Unlike federal contracts, which allow for cancellation at the government’s convenience, federal real estate leases typically carry a “firm term” or a date until which rent must be paid, the Miami-based law firm Holland & Knight said in a note sent to clients. That doesn’t mean the GSA won’t seek an out, a practice that became more common after the pandemic reduced the need for space.

“The lack of a legal right to terminate the lease doesn’t mean that the government won’t attempt to do so anyway. There have been a number of situations recently in which the government seeks to terminate for its convenience, seeking lessor (landlord) consent to an early termination,” Holland & Knight warned.

Of the 180 leases that the federal government has in Colorado, more than a third, or 65, have a termination date that has already passed, and another 17 have a termination date stretching from the end of February to the end of 2026, according to an analysis of GSA leases using a spreadsheet provided by the real estate firm CBRE.

Adding to the confusion of how many leases will be terminated, DOGE objectives of selling off the federal real estate portfolio and bringing remote workers back to the office five days a week would suggest more, not less, leased space is needed.

The wild card will be how many workers DOGE will eliminate from the federal payroll.

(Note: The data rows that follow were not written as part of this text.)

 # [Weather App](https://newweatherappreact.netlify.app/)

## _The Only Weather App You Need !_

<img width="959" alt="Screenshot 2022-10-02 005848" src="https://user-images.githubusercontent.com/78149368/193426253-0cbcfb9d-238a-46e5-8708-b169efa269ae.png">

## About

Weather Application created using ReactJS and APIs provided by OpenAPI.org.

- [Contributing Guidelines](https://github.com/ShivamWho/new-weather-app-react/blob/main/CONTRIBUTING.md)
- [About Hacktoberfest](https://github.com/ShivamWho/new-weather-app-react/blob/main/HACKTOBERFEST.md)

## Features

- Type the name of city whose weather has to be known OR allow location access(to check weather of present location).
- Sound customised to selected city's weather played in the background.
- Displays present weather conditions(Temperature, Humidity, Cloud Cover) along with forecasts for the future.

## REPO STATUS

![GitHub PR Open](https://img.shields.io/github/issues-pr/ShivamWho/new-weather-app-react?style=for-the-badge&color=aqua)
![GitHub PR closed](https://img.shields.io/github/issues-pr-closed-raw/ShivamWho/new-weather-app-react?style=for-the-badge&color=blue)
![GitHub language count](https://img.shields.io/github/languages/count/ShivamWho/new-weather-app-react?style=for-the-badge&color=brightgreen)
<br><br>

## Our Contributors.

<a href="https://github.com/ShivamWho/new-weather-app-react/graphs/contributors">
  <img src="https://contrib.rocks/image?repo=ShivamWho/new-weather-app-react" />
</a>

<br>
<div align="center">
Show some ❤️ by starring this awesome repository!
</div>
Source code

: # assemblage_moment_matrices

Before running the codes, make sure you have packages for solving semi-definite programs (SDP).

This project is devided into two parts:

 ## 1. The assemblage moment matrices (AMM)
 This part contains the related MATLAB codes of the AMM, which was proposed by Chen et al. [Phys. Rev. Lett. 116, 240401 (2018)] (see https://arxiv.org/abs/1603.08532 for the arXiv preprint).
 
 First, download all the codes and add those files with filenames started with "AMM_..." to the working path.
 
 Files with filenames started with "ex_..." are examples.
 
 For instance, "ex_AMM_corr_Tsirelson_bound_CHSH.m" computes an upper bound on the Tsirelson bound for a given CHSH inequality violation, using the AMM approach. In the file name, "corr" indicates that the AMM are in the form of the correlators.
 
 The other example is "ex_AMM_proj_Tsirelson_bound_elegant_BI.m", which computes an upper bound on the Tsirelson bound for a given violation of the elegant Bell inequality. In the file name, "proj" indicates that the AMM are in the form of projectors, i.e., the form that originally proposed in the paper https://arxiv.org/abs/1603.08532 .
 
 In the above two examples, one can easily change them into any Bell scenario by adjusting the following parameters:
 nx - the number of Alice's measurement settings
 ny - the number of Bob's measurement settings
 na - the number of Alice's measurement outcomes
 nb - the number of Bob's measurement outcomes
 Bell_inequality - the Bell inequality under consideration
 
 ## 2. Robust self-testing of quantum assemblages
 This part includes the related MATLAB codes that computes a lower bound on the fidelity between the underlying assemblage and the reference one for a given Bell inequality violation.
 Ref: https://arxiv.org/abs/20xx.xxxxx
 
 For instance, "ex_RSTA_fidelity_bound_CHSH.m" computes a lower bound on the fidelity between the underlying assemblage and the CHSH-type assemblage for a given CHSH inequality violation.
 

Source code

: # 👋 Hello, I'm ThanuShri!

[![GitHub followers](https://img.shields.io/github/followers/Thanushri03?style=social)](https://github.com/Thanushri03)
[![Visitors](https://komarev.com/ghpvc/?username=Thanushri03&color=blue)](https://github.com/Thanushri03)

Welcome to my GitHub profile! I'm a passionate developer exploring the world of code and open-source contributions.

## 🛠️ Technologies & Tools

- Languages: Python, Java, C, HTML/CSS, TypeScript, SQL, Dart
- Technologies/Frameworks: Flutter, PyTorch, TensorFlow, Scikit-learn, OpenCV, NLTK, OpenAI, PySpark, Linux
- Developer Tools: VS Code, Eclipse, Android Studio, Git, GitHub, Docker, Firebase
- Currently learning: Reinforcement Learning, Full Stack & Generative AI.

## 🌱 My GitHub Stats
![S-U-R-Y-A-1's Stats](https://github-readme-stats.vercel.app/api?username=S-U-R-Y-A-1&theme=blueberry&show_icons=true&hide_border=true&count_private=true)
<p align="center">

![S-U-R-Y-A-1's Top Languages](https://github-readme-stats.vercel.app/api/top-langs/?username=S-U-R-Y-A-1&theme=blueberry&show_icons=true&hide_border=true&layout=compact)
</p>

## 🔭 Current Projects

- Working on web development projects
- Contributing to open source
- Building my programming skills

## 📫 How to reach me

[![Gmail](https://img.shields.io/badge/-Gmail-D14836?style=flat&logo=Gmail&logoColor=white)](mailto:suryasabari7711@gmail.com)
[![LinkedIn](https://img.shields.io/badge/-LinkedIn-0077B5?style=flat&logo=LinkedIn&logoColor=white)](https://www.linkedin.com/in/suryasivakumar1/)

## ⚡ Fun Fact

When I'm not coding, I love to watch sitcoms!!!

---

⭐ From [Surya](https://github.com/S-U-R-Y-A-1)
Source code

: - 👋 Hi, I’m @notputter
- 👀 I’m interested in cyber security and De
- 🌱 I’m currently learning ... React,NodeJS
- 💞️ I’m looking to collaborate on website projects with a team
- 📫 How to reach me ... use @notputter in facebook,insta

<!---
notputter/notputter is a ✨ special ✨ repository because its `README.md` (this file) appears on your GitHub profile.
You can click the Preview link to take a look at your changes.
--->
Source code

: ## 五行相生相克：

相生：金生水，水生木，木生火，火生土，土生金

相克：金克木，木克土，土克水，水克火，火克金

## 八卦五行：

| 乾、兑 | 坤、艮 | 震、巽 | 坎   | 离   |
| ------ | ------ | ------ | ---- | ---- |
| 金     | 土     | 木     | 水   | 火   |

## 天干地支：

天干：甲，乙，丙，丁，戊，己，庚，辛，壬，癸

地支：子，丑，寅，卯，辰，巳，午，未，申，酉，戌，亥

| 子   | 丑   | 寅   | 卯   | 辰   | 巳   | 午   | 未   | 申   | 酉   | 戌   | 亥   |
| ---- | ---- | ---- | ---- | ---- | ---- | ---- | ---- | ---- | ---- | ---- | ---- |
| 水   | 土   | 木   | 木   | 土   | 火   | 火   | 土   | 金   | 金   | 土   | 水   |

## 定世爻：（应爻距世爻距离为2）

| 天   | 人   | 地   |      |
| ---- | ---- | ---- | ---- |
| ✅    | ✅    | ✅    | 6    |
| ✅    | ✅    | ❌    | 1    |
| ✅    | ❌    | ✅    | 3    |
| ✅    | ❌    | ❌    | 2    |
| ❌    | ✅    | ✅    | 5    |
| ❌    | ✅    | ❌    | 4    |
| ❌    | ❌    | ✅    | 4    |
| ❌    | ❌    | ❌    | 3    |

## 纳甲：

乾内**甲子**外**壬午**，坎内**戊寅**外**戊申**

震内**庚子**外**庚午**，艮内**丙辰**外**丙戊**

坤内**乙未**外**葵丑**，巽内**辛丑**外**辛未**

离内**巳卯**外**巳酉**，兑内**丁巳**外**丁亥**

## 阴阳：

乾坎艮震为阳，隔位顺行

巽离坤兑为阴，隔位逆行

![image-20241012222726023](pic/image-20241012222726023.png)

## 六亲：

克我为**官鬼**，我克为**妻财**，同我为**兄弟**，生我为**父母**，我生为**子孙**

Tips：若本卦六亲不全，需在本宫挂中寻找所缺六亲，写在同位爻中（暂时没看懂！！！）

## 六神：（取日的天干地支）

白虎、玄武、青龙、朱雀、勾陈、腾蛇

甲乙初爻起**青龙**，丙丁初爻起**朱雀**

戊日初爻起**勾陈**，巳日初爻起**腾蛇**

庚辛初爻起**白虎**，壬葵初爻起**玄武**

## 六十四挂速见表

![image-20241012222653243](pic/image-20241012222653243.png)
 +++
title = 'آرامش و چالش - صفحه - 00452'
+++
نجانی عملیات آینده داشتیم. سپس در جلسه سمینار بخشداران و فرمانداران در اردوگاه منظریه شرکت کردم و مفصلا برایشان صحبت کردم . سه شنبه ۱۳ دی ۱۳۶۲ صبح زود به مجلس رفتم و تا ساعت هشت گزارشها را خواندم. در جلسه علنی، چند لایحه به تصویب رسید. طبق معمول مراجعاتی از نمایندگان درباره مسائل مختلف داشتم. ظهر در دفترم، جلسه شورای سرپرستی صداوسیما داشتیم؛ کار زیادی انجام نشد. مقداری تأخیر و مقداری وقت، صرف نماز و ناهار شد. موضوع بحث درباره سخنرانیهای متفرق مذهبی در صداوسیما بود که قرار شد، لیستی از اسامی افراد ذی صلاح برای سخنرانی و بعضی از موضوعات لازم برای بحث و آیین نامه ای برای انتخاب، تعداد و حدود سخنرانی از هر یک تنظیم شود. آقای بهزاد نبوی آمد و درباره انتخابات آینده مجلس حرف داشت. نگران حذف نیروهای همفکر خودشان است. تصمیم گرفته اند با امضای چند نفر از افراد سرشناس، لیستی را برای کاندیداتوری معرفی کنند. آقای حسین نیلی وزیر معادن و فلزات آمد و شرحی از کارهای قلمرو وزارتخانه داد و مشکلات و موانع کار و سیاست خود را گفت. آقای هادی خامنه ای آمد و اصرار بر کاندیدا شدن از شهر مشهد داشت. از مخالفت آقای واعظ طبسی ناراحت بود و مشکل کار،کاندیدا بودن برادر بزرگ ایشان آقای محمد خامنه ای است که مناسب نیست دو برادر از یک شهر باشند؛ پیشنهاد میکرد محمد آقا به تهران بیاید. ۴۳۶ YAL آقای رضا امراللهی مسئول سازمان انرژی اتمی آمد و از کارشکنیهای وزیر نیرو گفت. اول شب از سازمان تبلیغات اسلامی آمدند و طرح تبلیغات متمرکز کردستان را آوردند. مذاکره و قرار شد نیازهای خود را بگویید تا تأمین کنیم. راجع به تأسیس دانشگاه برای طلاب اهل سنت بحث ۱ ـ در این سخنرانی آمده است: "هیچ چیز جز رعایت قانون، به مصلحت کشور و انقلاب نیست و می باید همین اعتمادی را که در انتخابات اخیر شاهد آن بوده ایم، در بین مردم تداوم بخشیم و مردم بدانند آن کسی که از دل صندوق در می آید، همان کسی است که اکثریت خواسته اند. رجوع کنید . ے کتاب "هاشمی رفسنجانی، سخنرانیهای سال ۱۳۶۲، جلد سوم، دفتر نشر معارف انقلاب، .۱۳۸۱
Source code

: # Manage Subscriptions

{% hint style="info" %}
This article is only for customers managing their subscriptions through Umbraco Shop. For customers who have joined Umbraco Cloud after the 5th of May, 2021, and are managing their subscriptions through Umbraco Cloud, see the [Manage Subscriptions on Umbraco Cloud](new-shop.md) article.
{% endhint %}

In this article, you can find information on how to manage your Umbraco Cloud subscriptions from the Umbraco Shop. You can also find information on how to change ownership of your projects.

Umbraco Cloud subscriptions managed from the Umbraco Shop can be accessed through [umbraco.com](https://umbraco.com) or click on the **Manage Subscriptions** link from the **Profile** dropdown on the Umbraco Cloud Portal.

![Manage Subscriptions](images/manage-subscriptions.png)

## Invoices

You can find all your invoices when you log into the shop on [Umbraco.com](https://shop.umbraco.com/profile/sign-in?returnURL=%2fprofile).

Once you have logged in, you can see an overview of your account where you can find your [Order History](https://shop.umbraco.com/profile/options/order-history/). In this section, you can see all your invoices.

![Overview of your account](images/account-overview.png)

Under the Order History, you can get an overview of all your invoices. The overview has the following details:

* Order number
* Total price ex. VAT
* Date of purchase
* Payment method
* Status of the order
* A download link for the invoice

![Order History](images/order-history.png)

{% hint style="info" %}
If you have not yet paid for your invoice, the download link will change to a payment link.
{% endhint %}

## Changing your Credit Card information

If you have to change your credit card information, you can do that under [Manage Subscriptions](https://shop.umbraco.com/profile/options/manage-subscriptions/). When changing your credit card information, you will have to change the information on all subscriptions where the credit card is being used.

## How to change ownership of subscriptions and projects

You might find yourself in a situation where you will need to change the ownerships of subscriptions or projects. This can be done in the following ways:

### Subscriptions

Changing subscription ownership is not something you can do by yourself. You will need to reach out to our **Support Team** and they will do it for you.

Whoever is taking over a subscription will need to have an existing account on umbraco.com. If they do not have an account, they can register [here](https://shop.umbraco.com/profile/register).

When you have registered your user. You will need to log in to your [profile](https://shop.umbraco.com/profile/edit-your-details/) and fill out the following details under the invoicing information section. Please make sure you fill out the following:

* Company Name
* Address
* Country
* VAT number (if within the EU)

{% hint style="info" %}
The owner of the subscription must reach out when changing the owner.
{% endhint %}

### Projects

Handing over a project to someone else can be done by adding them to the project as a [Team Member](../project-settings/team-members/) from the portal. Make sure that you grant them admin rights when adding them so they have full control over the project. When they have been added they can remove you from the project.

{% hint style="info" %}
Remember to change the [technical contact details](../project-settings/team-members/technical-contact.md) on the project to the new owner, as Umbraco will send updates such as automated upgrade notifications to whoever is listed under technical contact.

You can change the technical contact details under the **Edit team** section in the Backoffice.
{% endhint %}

The state has 57,000 federal civilian workers, including U.S. Postal Service employees, with 29,500 of that total located in metro Denver, according to the Colorado Department of Labor and Employment.

Even with all the uncertainty, Ethan Edmiston, an agent specializing in government-leased assets at Matthews Real Estate Investment Services, in El Segundo, Calif., said he remains more bullish about leasing to the public sector than the traditional market.

“Considering the number of federal workers and the need to lease space as a reduction in costs for these government organizations, I predict that we will see a change in the government lease landscape, not the disappearance of this market,” Edmiston said.